Type out each entry exactly as it appears, but keep every image out.
Information shown below:
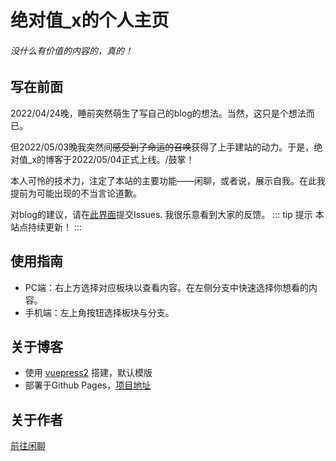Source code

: <!-- ---
home: true
heroImage: /image/logo.jpg
--- -->
# 绝对值_x的个人主页
###### 没什么有价值的内容的，真的！
## 写在前面
2022/04/24晚，睡前突然萌生了写自己的blog的想法。当然，这只是个想法而已。

但2022/05/03晚我突然间~~感受到了命运的召唤~~获得了上手建站的动力。于是，绝对值_x的博客于2022/05/04正式上线。/鼓掌！

本人可怜的技术力，注定了本站的主要功能——闲聊，或者说，展示自我。在此我提前为可能出现的不当言论道歉。

对blog的建议，请在[此界面](https://github.com/lxl66566/lxl66566.github.io/issues)提交Issues. 我很乐意看到大家的反馈。
::: tip 提示
本站点持续更新！
:::
## 使用指南
* PC端：右上方选择对应板块以查看内容。在左侧分支中快速选择你想看的内容。
* 手机端：左上角按钮选择板块与分支。
## 关于博客
* 使用 [vuepress2](https://v2.vuepress.vuejs.org/zh/) 搭建，默认模版
* 部署于Github Pages，[项目地址](https://github.com/lxl66566/lxl66566.github.io)
## 关于作者
[前往闲聊](./gossip.md#关于作者)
End of Information shown.
Response for this exercise:
Source code

: <!-- ---
home: true
heroImage: /image/logo.jpg
--- -->
# 绝对值_x的个人主页
###### 没什么有价值的内容的，真的！
## 写在前面
2022/04/24晚，睡前突然萌生了写自己的blog的想法。当然，这只是个想法而已。

但2022/05/03晚我突然间~~感受到了命运的召唤~~获得了上手建站的动力。于是，绝对值_x的博客于2022/05/04正式上线。/鼓掌！

本人可怜的技术力，注定了本站的主要功能——闲聊，或者说，展示自我。在此我提前为可能出现的不当言论道歉。

对blog的建议，请在[此界面](https://github.com/lxl66566/lxl66566.github.io/issues)提交Issues. 我很乐意看到大家的反馈。
::: tip 提示
本站点持续更新！
:::
## 使用指南
* PC端：右上方选择对应板块以查看内容。在左侧分支中快速选择你想看的内容。
* 手机端：左上角按钮选择板块与分支。
## 关于博客
* 使用 [vuepress2](https://v2.vuepress.vuejs.org/zh/) 搭建，默认模版
* 部署于Github Pages，[项目地址](https://github.com/lxl66566/lxl66566.github.io)
## 关于作者
[前往闲聊](./gossip.md#关于作者)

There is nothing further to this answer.